Required action:
In the listing that follows, count the lines that include "UEFI", and answer with the total alone.

──────────────────────────────

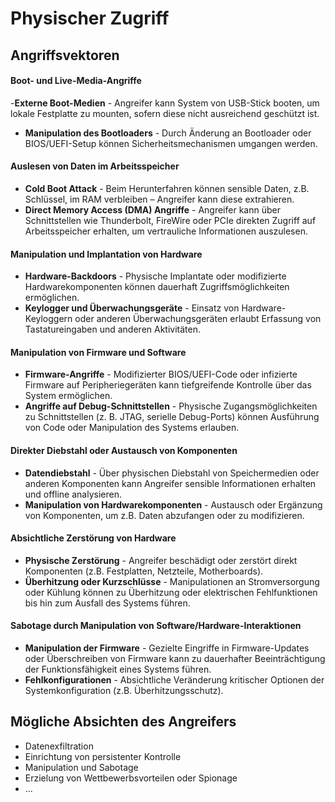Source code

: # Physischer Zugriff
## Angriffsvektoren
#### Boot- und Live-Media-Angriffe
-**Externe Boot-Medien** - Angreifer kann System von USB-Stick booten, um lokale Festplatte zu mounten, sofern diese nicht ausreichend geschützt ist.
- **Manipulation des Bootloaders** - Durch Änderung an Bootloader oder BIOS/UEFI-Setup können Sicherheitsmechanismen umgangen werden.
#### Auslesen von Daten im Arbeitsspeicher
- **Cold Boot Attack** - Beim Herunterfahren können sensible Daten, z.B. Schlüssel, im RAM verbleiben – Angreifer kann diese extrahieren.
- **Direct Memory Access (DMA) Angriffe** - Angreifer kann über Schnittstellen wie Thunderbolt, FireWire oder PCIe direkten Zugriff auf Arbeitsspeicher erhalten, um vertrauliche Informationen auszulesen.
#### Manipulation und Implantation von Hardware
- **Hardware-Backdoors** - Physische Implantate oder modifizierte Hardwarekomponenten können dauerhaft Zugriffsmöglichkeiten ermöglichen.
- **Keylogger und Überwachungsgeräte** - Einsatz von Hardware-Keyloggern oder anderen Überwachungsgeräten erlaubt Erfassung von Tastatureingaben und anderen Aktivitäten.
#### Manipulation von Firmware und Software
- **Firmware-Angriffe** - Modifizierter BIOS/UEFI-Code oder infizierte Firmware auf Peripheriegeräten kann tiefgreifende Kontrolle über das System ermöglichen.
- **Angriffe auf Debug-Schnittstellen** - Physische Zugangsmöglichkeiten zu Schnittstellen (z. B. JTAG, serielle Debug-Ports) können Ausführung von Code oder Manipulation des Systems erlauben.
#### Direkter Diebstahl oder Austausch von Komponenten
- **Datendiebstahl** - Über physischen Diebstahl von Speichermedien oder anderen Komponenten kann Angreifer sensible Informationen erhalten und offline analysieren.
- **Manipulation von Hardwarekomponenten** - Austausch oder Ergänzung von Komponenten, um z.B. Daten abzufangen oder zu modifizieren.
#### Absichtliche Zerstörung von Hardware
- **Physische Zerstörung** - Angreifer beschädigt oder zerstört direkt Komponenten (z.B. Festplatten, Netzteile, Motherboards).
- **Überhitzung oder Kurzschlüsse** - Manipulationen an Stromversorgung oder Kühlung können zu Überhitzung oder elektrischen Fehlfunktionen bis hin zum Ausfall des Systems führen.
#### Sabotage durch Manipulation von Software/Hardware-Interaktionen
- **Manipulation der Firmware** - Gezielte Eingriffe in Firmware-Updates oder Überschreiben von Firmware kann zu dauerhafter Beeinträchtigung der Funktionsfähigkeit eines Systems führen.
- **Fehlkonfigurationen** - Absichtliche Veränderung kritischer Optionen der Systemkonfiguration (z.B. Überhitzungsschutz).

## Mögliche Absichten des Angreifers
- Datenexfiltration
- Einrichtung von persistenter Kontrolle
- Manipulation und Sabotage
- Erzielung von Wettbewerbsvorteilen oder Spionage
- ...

──────────────────────────────

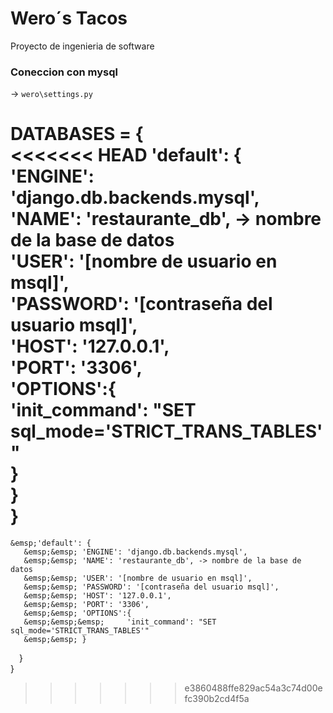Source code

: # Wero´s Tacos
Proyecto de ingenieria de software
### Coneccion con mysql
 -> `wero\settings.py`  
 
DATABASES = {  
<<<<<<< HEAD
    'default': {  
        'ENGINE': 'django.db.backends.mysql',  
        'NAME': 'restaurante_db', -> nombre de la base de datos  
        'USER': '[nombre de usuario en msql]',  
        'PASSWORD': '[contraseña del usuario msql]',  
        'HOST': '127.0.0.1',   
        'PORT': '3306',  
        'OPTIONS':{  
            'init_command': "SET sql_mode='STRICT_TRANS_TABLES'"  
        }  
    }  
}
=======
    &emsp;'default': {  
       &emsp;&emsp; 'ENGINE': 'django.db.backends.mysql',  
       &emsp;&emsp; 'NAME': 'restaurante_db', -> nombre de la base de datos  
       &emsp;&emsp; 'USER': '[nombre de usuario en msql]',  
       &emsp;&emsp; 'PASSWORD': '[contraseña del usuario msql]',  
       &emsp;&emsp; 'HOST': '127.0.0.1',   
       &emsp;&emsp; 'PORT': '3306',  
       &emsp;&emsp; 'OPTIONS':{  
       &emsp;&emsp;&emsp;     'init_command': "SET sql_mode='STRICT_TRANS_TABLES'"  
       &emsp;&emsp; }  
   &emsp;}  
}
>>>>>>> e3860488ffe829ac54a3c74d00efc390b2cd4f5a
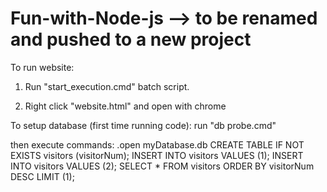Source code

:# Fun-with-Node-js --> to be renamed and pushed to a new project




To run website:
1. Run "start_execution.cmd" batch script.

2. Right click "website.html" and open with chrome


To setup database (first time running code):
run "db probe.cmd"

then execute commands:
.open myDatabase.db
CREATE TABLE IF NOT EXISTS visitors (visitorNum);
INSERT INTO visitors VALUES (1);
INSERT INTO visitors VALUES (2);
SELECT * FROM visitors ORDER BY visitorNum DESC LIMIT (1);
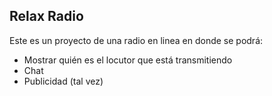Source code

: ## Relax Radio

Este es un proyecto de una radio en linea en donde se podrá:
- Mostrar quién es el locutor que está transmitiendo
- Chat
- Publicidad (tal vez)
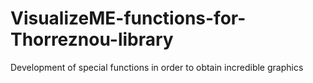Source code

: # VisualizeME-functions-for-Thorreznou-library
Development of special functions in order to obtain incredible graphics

──────────────────────────────

Reply:
2